_What to work on_: In the copy you make, keep each entry exactly as it is and leave out all images.

*** Opening Source material ***

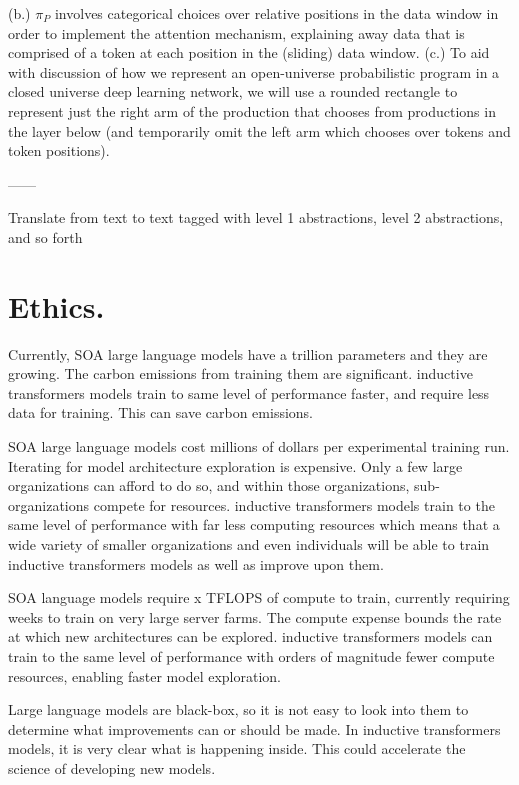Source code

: (b.) $\pi_P$ involves categorical choices over relative positions in the data window in order to implement the attention mechanism, explaining away data that is comprised of a token at each position in the (sliding) data window. (c.) To aid with discussion of how we represent an open-universe probabilistic program in a closed universe deep learning network, we will use a rounded rectangle to represent just the right arm of the production that chooses from productions in the layer below (and temporarily omit the left arm which chooses over tokens and token positions).

------

Translate from text to text tagged with level 1 abstractions, level 2 abstractions, and so forth







\section{Ethics.} Currently, SOA large language models have a trillion parameters and they are growing.  The carbon emissions from training them are significant.  inductive transformers models train to same level of performance faster, and require less data for training.  This can save carbon emissions.


SOA large language models cost millions of dollars per experimental training run.  Iterating for model architecture exploration is expensive.  Only a few large organizations can afford to do so, and within those organizations, sub-organizations compete for resources.  inductive transformers models train to the same level of performance with far less computing resources which means that a wide variety of smaller organizations and even individuals will be able to train inductive transformers models as well as improve upon them.

SOA language models require x TFLOPS of compute to train, currently requiring weeks to train on very large server farms.  The compute expense bounds the rate at which new architectures can be explored.  inductive transformers models can train to the same level of performance with orders of magnitude fewer compute resources, enabling faster model exploration.

Large language models are black-box, so it is not easy to look into them to determine what improvements can or should be made.  In inductive transformers models, it is very clear what is happening inside.  This could accelerate the science of developing new models.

*** Closing Source material ***

_Output for this task_:
Source code

: (b.) $\pi_P$ involves categorical choices over relative positions in the data window in order to implement the attention mechanism, explaining away data that is comprised of a token at each position in the (sliding) data window. (c.) To aid with discussion of how we represent an open-universe probabilistic program in a closed universe deep learning network, we will use a rounded rectangle to represent just the right arm of the production that chooses from productions in the layer below (and temporarily omit the left arm which chooses over tokens and token positions).

------

Translate from text to text tagged with level 1 abstractions, level 2 abstractions, and so forth







\section{Ethics.} Currently, SOA large language models have a trillion parameters and they are growing.  The carbon emissions from training them are significant.  inductive transformers models train to same level of performance faster, and require less data for training.  This can save carbon emissions.


SOA large language models cost millions of dollars per experimental training run.  Iterating for model architecture exploration is expensive.  Only a few large organizations can afford to do so, and within those organizations, sub-organizations compete for resources.  inductive transformers models train to the same level of performance with far less computing resources which means that a wide variety of smaller organizations and even individuals will be able to train inductive transformers models as well as improve upon them.

SOA language models require x TFLOPS of compute to train, currently requiring weeks to train on very large server farms.  The compute expense bounds the rate at which new architectures can be explored.  inductive transformers models can train to the same level of performance with orders of magnitude fewer compute resources, enabling faster model exploration.

Large language models are black-box, so it is not easy to look into them to determine what improvements can or should be made.  In inductive transformers models, it is very clear what is happening inside.  This could accelerate the science of developing new models.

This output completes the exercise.